E’ di queste ore la confessione del presidente del “Premio Grinzane Cavour”, Giuliano Soria. Ha ammesso di aver usato parte dei soldi pubblici destinati al premio per sue iniziative private. Non ho letto tutto l’articolo; forse lo faceva da anni, ma in realtà non è importante.
Non so se vi è mai capitato di chiedere a un qualsiasi Ente pubblico un sostegno per una vostra iniziativa culturale. Se lo avete fatto, in tutta serenità, dubito che l’esperienza sia stata positiva. Nella migliore delle ipotesi, vi siete scontrati con una mole grottesca di scartoffie (del tutto inutile, come la cronaca ci insegna). Nella peggiore, avete ricevuto richieste più o meno velate di mazzette o altri favori (appalti a ditte “raccomandate”, assunzioni, pubblicità per questo o quell’assessore, ecc.).
Per fortuna le richieste indecenti sono rare, ma il quadro generale non è confortante. Ne è riprova l’intervento di alcuni giorni fa dello scrittore Baricco, che ha auspicato l’abolizione del finanziamento pubblico ai teatri. Al dibattito hanno partecipato in molti. E’ sempre un buon segno quando intorno all’argomento cultura c’è vivacità, anche quando vengono dette cose prevedibili. Nella polemica Baricco però ho sentito una affermazione interessante, che mi ha indotto a riflettere, benché tutto sommato non fosse sorprendente: l’Italia spende (o spreca) nella cultura quasi niente. Siamo lontanissimi dagli altri paesi europei, e proprio su un altro ordine di grandezza nei confronti dei più civili.

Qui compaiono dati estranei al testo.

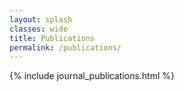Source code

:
 ```yaml
---
layout: splash
classes: wide
title: Publications
permalink: /publications/
---
```

<!-- {% include all_publications.html %} -->
{% include journal_publications.html %}
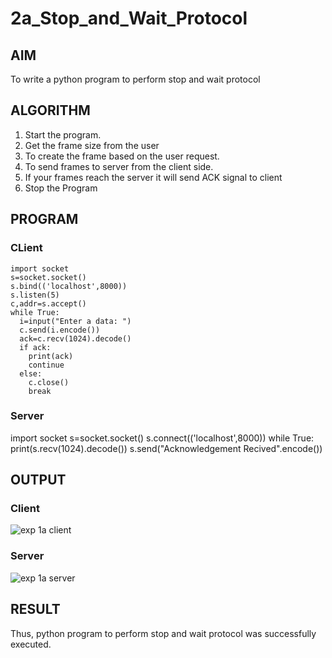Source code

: # 2a_Stop_and_Wait_Protocol
## AIM 
To write a python program to perform stop and wait protocol
## ALGORITHM
1. Start the program.
2. Get the frame size from the user
3. To create the frame based on the user request.
4. To send frames to server from the client side.
5. If your frames reach the server it will send ACK signal to client
6. Stop the Program
## PROGRAM
### CLient
```
import socket
s=socket.socket()
s.bind(('localhost',8000))
s.listen(5)
c,addr=s.accept()
while True:
  i=input("Enter a data: ")
  c.send(i.encode())
  ack=c.recv(1024).decode()
  if ack:
    print(ack)
    continue
  else:
    c.close()
    break
```
### Server
import socket
s=socket.socket()
s.connect(('localhost',8000))
while True:
  print(s.recv(1024).decode())
  s.send("Acknowledgement Recived".encode())
## OUTPUT
### Client
![exp 1a client](https://github.com/user-attachments/assets/5ecdf4fa-589d-4555-8963-b5ac4c713558)

### Server
![exp 1a server](https://github.com/user-attachments/assets/696cc172-6258-412c-92e2-d566a80d4073)

## RESULT
Thus, python program to perform stop and wait protocol was successfully executed.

A leggere degli intrallazzi nostrani, nel constatare che sono frequenti e sostanzialmente noti a tutti, e che si perpetuano per decenni senza che nessuno se ne assuma la responsabilità (vedrete che anche i fatti di questi giorni si risolveranno a tarallucci e vino), viene effettivamente voglia di fare piazza pulita. Ma la notizia che spendiamo già quasi niente deve farci capire che non risolveremmo un gran problema. Se decidessimo di tagliare, il solito giro di “privilegiati” troverebbe un altro modo per prendersi i soldi (impariamo la lezione dal finanziamento pubblico ai partiti, abolito pochi anni fa con un referendum, oggi è più grasso e scandaloso che mai).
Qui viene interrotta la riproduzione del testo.